* Task objective *
What's wanted is each entry repeated verbatim, minus its images.

Segment Start: Source records

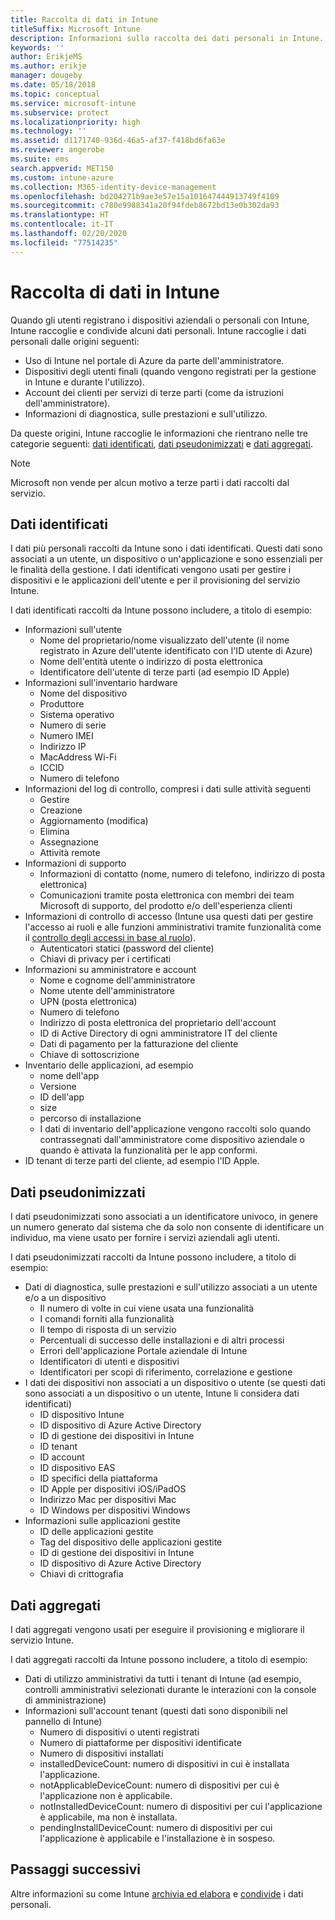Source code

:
 ```yaml
---
title: Raccolta di dati in Intune
titleSuffix: Microsoft Intune
description: Informazioni sulla raccolta dei dati personali in Intune.
keywords: ''
author: ErikjeMS
ms.author: erikje
manager: dougeby
ms.date: 05/18/2018
ms.topic: conceptual
ms.service: microsoft-intune
ms.subservice: protect
ms.localizationpriority: high
ms.technology: ''
ms.assetid: d1171740-936d-46a5-af37-f418bd6fa63e
ms.reviewer: angerobe
ms.suite: ems
search.appverid: MET150
ms.custom: intune-azure
ms.collection: M365-identity-device-management
ms.openlocfilehash: bd204271b9ae3e57e15a101647444913749f4109
ms.sourcegitcommit: c780e9988341a20f94fdeb8672bd13e0b302da93
ms.translationtype: HT
ms.contentlocale: it-IT
ms.lasthandoff: 02/20/2020
ms.locfileid: "77514235"
---
```

# <a name="data-collection-in-intune"></a>Raccolta di dati in Intune

Quando gli utenti registrano i dispositivi aziendali o personali con Intune, Intune raccoglie e condivide alcuni dati personali. Intune raccoglie i dati personali dalle origini seguenti:

- Uso di Intune nel portale di Azure da parte dell'amministratore.
- Dispositivi degli utenti finali (quando vengono registrati per la gestione in Intune e durante l'utilizzo).
- Account dei clienti per servizi di terze parti (come da istruzioni dell'amministratore).
- Informazioni di diagnostica, sulle prestazioni e sull'utilizzo.

Da queste origini, Intune raccoglie le informazioni che rientrano nelle tre categorie seguenti: [dati identificati](#identified-data), [dati pseudonimizzati](#pseudonymized-data) e [dati aggregati](#aggregated-data).

> [!NOTE]
> Microsoft non vende per alcun motivo a terze parti i dati raccolti dal servizio.

## <a name="identified-data"></a>Dati identificati

I dati più personali raccolti da Intune sono i dati identificati. Questi dati sono associati a un utente, un dispositivo o un'applicazione e sono essenziali per le finalità della gestione. I dati identificati vengono usati per gestire i dispositivi e le applicazioni dell'utente e per il provisioning del servizio Intune.

I dati identificati raccolti da Intune possono includere, a titolo di esempio: 

- Informazioni sull'utente
  - Nome del proprietario/nome visualizzato dell'utente (il nome registrato in Azure dell'utente identificato con l'ID utente di Azure)
  - Nome dell'entità utente o indirizzo di posta elettronica
  - Identificatore dell'utente di terze parti (ad esempio ID Apple)
- Informazioni sull'inventario hardware
  - Nome del dispositivo
  - Produttore
  - Sistema operativo
  - Numero di serie
  - Numero IMEI
  - Indirizzo IP
  - MacAddress Wi-Fi
  - ICCID
  - Numero di telefono
- Informazioni del log di controllo, compresi i dati sulle attività seguenti
  - Gestire
  - Creazione
  - Aggiornamento (modifica)
  - Elimina
  - Assegnazione
  - Attività remote
- Informazioni di supporto
  - Informazioni di contatto (nome, numero di telefono, indirizzo di posta elettronica)
  - Comunicazioni tramite posta elettronica con membri dei team Microsoft di supporto, del prodotto e/o dell'esperienza clienti
- Informazioni di controllo di accesso (Intune usa questi dati per gestire l'accesso ai ruoli e alle funzioni amministrativi tramite funzionalità come il [controllo degli accessi in base al ruolo](../fundamentals/role-based-access-control.md)).
  - Autenticatori statici (password del cliente)
  - Chiavi di privacy per i certificati 
- Informazioni su amministratore e account
  - Nome e cognome dell'amministratore
  - Nome utente dell'amministratore
  - UPN (posta elettronica)
  - Numero di telefono
  - Indirizzo di posta elettronica del proprietario dell'account
  - ID di Active Directory di ogni amministratore IT del cliente
  - Dati di pagamento per la fatturazione del cliente
  - Chiave di sottoscrizione
- Inventario delle applicazioni, ad esempio
  - nome dell'app
  - Versione
  - ID dell'app
  - size
  - percorso di installazione
  - I dati di inventario dell'applicazione vengono raccolti solo quando contrassegnati dall'amministratore come dispositivo aziendale o quando è attivata la funzionalità per le app conformi.  
- ID tenant di terze parti del cliente, ad esempio l'ID Apple. 

## <a name="pseudonymized-data"></a>Dati pseudonimizzati

I dati pseudonimizzati sono associati a un identificatore univoco, in genere un numero generato dal sistema che da solo non consente di identificare un individuo, ma viene usato per fornire i servizi aziendali agli utenti. 

I dati pseudonimizzati raccolti da Intune possono includere, a titolo di esempio: 

- Dati di diagnostica, sulle prestazioni e sull'utilizzo associati a un utente e/o a un dispositivo
  - Il numero di volte in cui viene usata una funzionalità
  - I comandi forniti alla funzionalità
  - Il tempo di risposta di un servizio
  - Percentuali di successo delle installazioni e di altri processi
  - Errori dell'applicazione Portale aziendale di Intune
  - Identificatori di utenti e dispositivi
  - Identificatori per scopi di riferimento, correlazione e gestione 
- I dati dei dispositivi non associati a un dispositivo o utente (se questi dati sono associati a un dispositivo o un utente, Intune li considera dati identificati)
  - ID dispositivo Intune
  - ID dispositivo di Azure Active Directory
  - ID di gestione dei dispositivi in Intune
  - ID tenant
  - ID account
  - ID dispositivo EAS
  - ID specifici della piattaforma
  - ID Apple per dispositivi iOS/iPadOS
  - Indirizzo Mac per dispositivi Mac
  - ID Windows per dispositivi Windows
- Informazioni sulle applicazioni gestite
  - ID delle applicazioni gestite
  - Tag del dispositivo delle applicazioni gestite
  - ID di gestione dei dispositivi in Intune
  - ID dispositivo di Azure Active Directory
  - Chiavi di crittografia

## <a name="aggregated-data"></a>Dati aggregati

I dati aggregati vengono usati per eseguire il provisioning e migliorare il servizio Intune. 

I dati aggregati raccolti da Intune possono includere, a titolo di esempio: 

- Dati di utilizzo amministrativi da tutti i tenant di Intune (ad esempio, controlli amministrativi selezionati durante le interazioni con la console di amministrazione)
- Informazioni sull'account tenant (questi dati sono disponibili nel pannello di Intune)
  - Numero di dispositivi o utenti registrati
  - Numero di piattaforme per dispositivi identificate  
  - Numero di dispositivi installati
  - installedDeviceCount: numero di dispositivi in cui è installata l'applicazione.
  - notApplicableDeviceCount: numero di dispositivi per cui è l'applicazione non è applicabile.
  - notInstalledDeviceCount: numero di dispositivi per cui l'applicazione è applicabile, ma non è installata.
  - pendingInstallDeviceCount: numero di dispositivi per cui l'applicazione è applicabile e l'installazione è in sospeso.

## <a name="next-steps"></a>Passaggi successivi

Altre informazioni su come Intune [archivia ed elabora](privacy-data-store-process.md) e [condivide](privacy-data-secure-share.md) i dati personali.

Segment End: Source records

* Exercise response *
Source code

:
 ```yaml
---
title: Raccolta di dati in Intune
titleSuffix: Microsoft Intune
description: Informazioni sulla raccolta dei dati personali in Intune.
keywords: ''
author: ErikjeMS
ms.author: erikje
manager: dougeby
ms.date: 05/18/2018
ms.topic: conceptual
ms.service: microsoft-intune
ms.subservice: protect
ms.localizationpriority: high
ms.technology: ''
ms.assetid: d1171740-936d-46a5-af37-f418bd6fa63e
ms.reviewer: angerobe
ms.suite: ems
search.appverid: MET150
ms.custom: intune-azure
ms.collection: M365-identity-device-management
ms.openlocfilehash: bd204271b9ae3e57e15a101647444913749f4109
ms.sourcegitcommit: c780e9988341a20f94fdeb8672bd13e0b302da93
ms.translationtype: HT
ms.contentlocale: it-IT
ms.lasthandoff: 02/20/2020
ms.locfileid: "77514235"
---
```

# <a name="data-collection-in-intune"></a>Raccolta di dati in Intune

Quando gli utenti registrano i dispositivi aziendali o personali con Intune, Intune raccoglie e condivide alcuni dati personali. Intune raccoglie i dati personali dalle origini seguenti:

- Uso di Intune nel portale di Azure da parte dell'amministratore.
- Dispositivi degli utenti finali (quando vengono registrati per la gestione in Intune e durante l'utilizzo).
- Account dei clienti per servizi di terze parti (come da istruzioni dell'amministratore).
- Informazioni di diagnostica, sulle prestazioni e sull'utilizzo.

Da queste origini, Intune raccoglie le informazioni che rientrano nelle tre categorie seguenti: [dati identificati](#identified-data), [dati pseudonimizzati](#pseudonymized-data) e [dati aggregati](#aggregated-data).

> [!NOTE]
> Microsoft non vende per alcun motivo a terze parti i dati raccolti dal servizio.

## <a name="identified-data"></a>Dati identificati

I dati più personali raccolti da Intune sono i dati identificati. Questi dati sono associati a un utente, un dispositivo o un'applicazione e sono essenziali per le finalità della gestione. I dati identificati vengono usati per gestire i dispositivi e le applicazioni dell'utente e per il provisioning del servizio Intune.

I dati identificati raccolti da Intune possono includere, a titolo di esempio: 

- Informazioni sull'utente
  - Nome del proprietario/nome visualizzato dell'utente (il nome registrato in Azure dell'utente identificato con l'ID utente di Azure)
  - Nome dell'entità utente o indirizzo di posta elettronica
  - Identificatore dell'utente di terze parti (ad esempio ID Apple)
- Informazioni sull'inventario hardware
  - Nome del dispositivo
  - Produttore
  - Sistema operativo
  - Numero di serie
  - Numero IMEI
  - Indirizzo IP
  - MacAddress Wi-Fi
  - ICCID
  - Numero di telefono
- Informazioni del log di controllo, compresi i dati sulle attività seguenti
  - Gestire
  - Creazione
  - Aggiornamento (modifica)
  - Elimina
  - Assegnazione
  - Attività remote
- Informazioni di supporto
  - Informazioni di contatto (nome, numero di telefono, indirizzo di posta elettronica)
  - Comunicazioni tramite posta elettronica con membri dei team Microsoft di supporto, del prodotto e/o dell'esperienza clienti
- Informazioni di controllo di accesso (Intune usa questi dati per gestire l'accesso ai ruoli e alle funzioni amministrativi tramite funzionalità come il [controllo degli accessi in base al ruolo](../fundamentals/role-based-access-control.md)).
  - Autenticatori statici (password del cliente)
  - Chiavi di privacy per i certificati 
- Informazioni su amministratore e account
  - Nome e cognome dell'amministratore
  - Nome utente dell'amministratore
  - UPN (posta elettronica)
  - Numero di telefono
  - Indirizzo di posta elettronica del proprietario dell'account
  - ID di Active Directory di ogni amministratore IT del cliente
  - Dati di pagamento per la fatturazione del cliente
  - Chiave di sottoscrizione
- Inventario delle applicazioni, ad esempio
  - nome dell'app
  - Versione
  - ID dell'app
  - size
  - percorso di installazione
  - I dati di inventario dell'applicazione vengono raccolti solo quando contrassegnati dall'amministratore come dispositivo aziendale o quando è attivata la funzionalità per le app conformi.  
- ID tenant di terze parti del cliente, ad esempio l'ID Apple. 

## <a name="pseudonymized-data"></a>Dati pseudonimizzati

I dati pseudonimizzati sono associati a un identificatore univoco, in genere un numero generato dal sistema che da solo non consente di identificare un individuo, ma viene usato per fornire i servizi aziendali agli utenti. 

I dati pseudonimizzati raccolti da Intune possono includere, a titolo di esempio: 

- Dati di diagnostica, sulle prestazioni e sull'utilizzo associati a un utente e/o a un dispositivo
  - Il numero di volte in cui viene usata una funzionalità
  - I comandi forniti alla funzionalità
  - Il tempo di risposta di un servizio
  - Percentuali di successo delle installazioni e di altri processi
  - Errori dell'applicazione Portale aziendale di Intune
  - Identificatori di utenti e dispositivi
  - Identificatori per scopi di riferimento, correlazione e gestione 
- I dati dei dispositivi non associati a un dispositivo o utente (se questi dati sono associati a un dispositivo o un utente, Intune li considera dati identificati)
  - ID dispositivo Intune
  - ID dispositivo di Azure Active Directory
  - ID di gestione dei dispositivi in Intune
  - ID tenant
  - ID account
  - ID dispositivo EAS
  - ID specifici della piattaforma
  - ID Apple per dispositivi iOS/iPadOS
  - Indirizzo Mac per dispositivi Mac
  - ID Windows per dispositivi Windows
- Informazioni sulle applicazioni gestite
  - ID delle applicazioni gestite
  - Tag del dispositivo delle applicazioni gestite
  - ID di gestione dei dispositivi in Intune
  - ID dispositivo di Azure Active Directory
  - Chiavi di crittografia

## <a name="aggregated-data"></a>Dati aggregati

I dati aggregati vengono usati per eseguire il provisioning e migliorare il servizio Intune. 

I dati aggregati raccolti da Intune possono includere, a titolo di esempio: 

- Dati di utilizzo amministrativi da tutti i tenant di Intune (ad esempio, controlli amministrativi selezionati durante le interazioni con la console di amministrazione)
- Informazioni sull'account tenant (questi dati sono disponibili nel pannello di Intune)
  - Numero di dispositivi o utenti registrati
  - Numero di piattaforme per dispositivi identificate  
  - Numero di dispositivi installati
  - installedDeviceCount: numero di dispositivi in cui è installata l'applicazione.
  - notApplicableDeviceCount: numero di dispositivi per cui è l'applicazione non è applicabile.
  - notInstalledDeviceCount: numero di dispositivi per cui l'applicazione è applicabile, ma non è installata.
  - pendingInstallDeviceCount: numero di dispositivi per cui l'applicazione è applicabile e l'installazione è in sospeso.

## <a name="next-steps"></a>Passaggi successivi

Altre informazioni su come Intune [archivia ed elabora](privacy-data-store-process.md) e [condivide](privacy-data-secure-share.md) i dati personali.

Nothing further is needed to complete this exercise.